Exercise instructions: Give again, word for word, every line in the entries below from the line with "this change should" up to and including the line with "- @equinor/fusion-framework-module@4.2.1", and no other line.

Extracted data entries

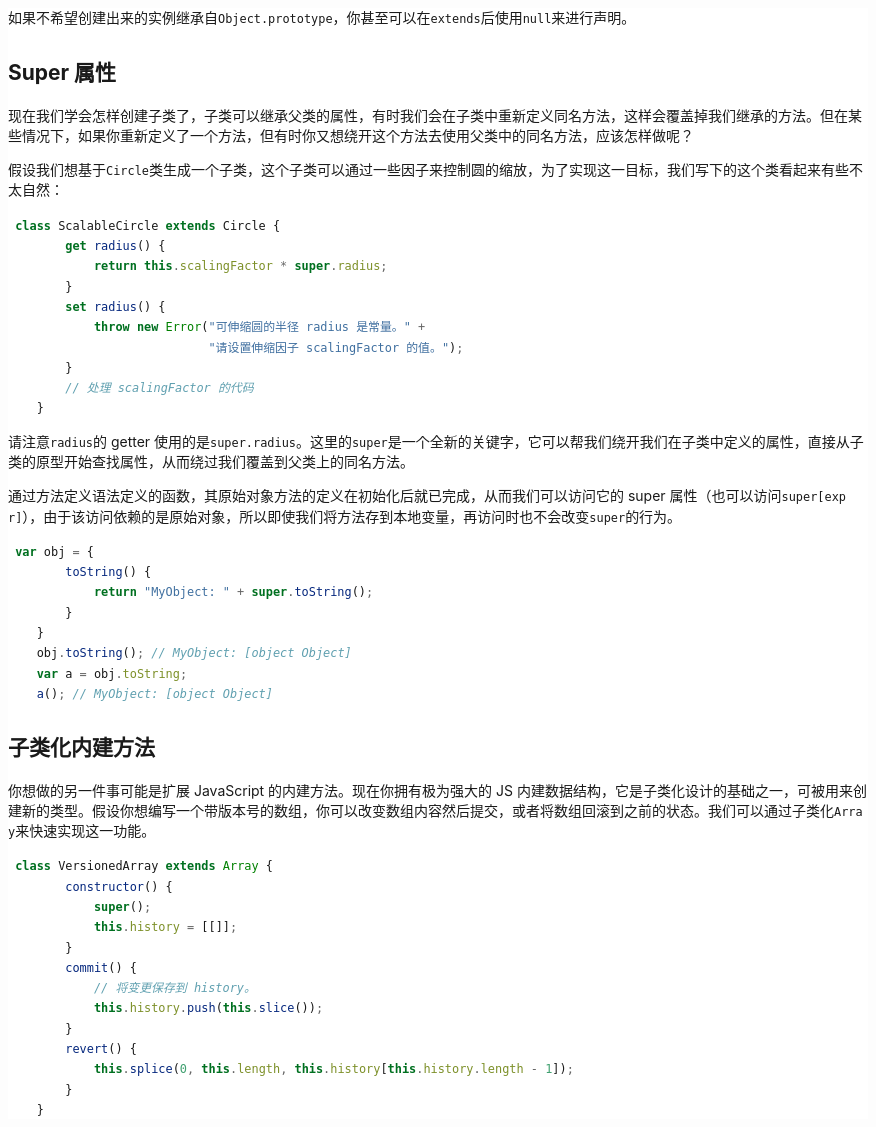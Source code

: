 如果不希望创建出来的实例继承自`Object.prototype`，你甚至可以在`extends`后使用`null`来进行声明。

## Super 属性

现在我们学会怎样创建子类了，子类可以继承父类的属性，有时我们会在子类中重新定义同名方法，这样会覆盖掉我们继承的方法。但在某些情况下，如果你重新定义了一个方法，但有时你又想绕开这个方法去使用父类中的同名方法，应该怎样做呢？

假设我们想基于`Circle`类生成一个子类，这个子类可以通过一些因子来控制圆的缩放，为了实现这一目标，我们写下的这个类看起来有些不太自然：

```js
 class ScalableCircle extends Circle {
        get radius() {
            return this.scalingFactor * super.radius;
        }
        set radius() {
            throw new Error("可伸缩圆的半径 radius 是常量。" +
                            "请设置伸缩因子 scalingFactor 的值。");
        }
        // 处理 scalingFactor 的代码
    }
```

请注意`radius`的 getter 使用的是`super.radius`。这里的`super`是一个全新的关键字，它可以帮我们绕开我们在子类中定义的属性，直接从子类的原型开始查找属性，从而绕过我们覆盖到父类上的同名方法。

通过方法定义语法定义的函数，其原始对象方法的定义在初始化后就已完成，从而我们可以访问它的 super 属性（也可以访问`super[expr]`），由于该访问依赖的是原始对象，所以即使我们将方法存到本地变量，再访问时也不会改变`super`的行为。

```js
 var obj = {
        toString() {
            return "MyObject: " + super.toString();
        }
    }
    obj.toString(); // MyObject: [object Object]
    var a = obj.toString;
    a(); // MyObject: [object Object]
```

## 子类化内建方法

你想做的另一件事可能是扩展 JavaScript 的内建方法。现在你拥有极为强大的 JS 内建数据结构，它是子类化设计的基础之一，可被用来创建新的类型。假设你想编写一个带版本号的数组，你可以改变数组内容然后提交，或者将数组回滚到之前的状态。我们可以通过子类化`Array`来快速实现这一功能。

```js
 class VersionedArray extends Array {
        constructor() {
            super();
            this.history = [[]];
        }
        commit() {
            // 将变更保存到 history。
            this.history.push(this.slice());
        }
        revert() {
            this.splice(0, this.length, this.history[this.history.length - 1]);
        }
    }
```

==

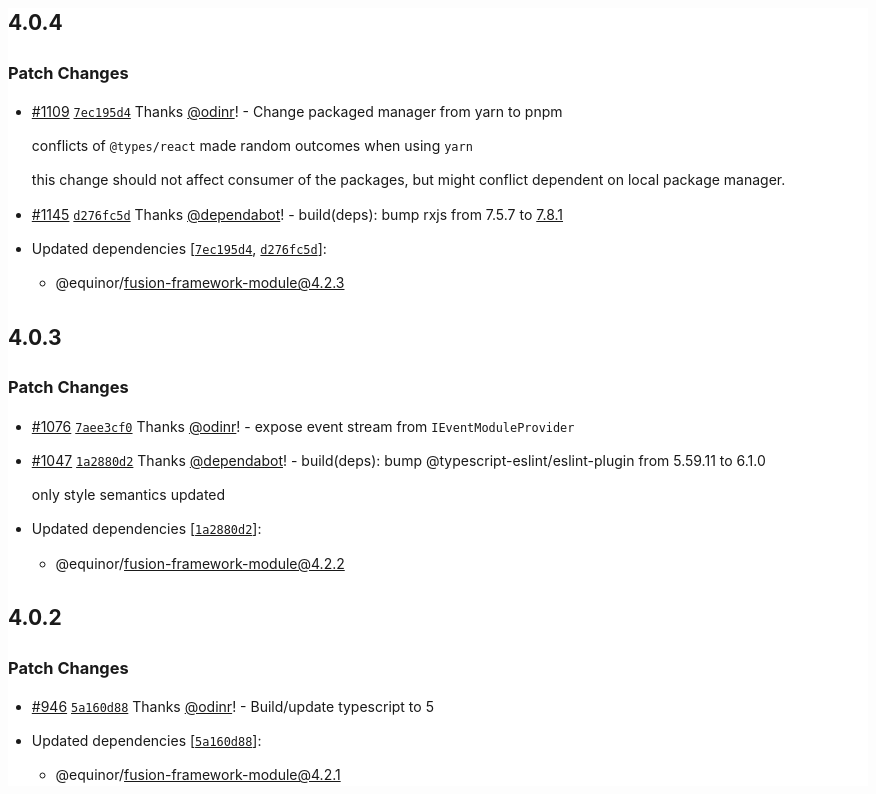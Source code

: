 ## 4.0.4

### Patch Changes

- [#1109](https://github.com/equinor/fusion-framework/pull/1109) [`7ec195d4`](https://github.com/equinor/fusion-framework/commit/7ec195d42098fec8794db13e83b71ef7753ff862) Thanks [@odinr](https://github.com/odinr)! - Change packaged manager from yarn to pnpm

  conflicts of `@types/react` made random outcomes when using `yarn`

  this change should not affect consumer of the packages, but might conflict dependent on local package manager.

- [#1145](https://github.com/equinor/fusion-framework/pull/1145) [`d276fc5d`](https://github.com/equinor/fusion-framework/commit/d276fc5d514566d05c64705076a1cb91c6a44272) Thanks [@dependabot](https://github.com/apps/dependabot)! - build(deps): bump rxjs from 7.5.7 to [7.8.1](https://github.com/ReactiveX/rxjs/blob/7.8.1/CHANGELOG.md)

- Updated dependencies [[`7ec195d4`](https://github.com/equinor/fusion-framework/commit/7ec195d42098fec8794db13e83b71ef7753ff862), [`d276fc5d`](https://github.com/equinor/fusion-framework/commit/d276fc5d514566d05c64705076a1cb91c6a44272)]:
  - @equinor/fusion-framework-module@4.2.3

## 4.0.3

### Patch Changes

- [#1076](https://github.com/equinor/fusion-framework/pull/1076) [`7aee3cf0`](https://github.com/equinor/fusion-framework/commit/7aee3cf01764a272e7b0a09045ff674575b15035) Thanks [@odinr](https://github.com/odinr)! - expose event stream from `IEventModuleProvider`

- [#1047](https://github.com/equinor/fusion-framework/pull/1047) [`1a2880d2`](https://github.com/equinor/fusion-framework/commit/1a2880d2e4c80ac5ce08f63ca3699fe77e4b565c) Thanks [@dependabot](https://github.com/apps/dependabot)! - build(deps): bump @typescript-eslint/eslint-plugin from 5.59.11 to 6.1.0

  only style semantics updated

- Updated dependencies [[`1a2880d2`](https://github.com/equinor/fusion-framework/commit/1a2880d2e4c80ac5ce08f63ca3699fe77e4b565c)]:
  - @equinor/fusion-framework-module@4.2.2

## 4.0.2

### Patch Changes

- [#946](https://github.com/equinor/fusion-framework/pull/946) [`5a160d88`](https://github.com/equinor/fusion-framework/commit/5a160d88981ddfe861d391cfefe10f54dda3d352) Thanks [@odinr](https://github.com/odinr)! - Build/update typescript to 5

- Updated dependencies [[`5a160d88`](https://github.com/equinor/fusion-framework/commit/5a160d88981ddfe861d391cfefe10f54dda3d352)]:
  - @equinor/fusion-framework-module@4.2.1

Answer to this task:
  this change should not affect consumer of the packages, but might conflict dependent on local package manager.

- [#1145](https://github.com/equinor/fusion-framework/pull/1145) [`d276fc5d`](https://github.com/equinor/fusion-framework/commit/d276fc5d514566d05c64705076a1cb91c6a44272) Thanks [@dependabot](https://github.com/apps/dependabot)! - build(deps): bump rxjs from 7.5.7 to [7.8.1](https://github.com/ReactiveX/rxjs/blob/7.8.1/CHANGELOG.md)

- Updated dependencies [[`7ec195d4`](https://github.com/equinor/fusion-framework/commit/7ec195d42098fec8794db13e83b71ef7753ff862), [`d276fc5d`](https://github.com/equinor/fusion-framework/commit/d276fc5d514566d05c64705076a1cb91c6a44272)]:
  - @equinor/fusion-framework-module@4.2.3

## 4.0.3

### Patch Changes

- [#1076](https://github.com/equinor/fusion-framework/pull/1076) [`7aee3cf0`](https://github.com/equinor/fusion-framework/commit/7aee3cf01764a272e7b0a09045ff674575b15035) Thanks [@odinr](https://github.com/odinr)! - expose event stream from `IEventModuleProvider`

- [#1047](https://github.com/equinor/fusion-framework/pull/1047) [`1a2880d2`](https://github.com/equinor/fusion-framework/commit/1a2880d2e4c80ac5ce08f63ca3699fe77e4b565c) Thanks [@dependabot](https://github.com/apps/dependabot)! - build(deps): bump @typescript-eslint/eslint-plugin from 5.59.11 to 6.1.0

  only style semantics updated

- Updated dependencies [[`1a2880d2`](https://github.com/equinor/fusion-framework/commit/1a2880d2e4c80ac5ce08f63ca3699fe77e4b565c)]:
  - @equinor/fusion-framework-module@4.2.2

## 4.0.2

### Patch Changes

- [#946](https://github.com/equinor/fusion-framework/pull/946) [`5a160d88`](https://github.com/equinor/fusion-framework/commit/5a160d88981ddfe861d391cfefe10f54dda3d352) Thanks [@odinr](https://github.com/odinr)! - Build/update typescript to 5

- Updated dependencies [[`5a160d88`](https://github.com/equinor/fusion-framework/commit/5a160d88981ddfe861d391cfefe10f54dda3d352)]:
  - @equinor/fusion-framework-module@4.2.1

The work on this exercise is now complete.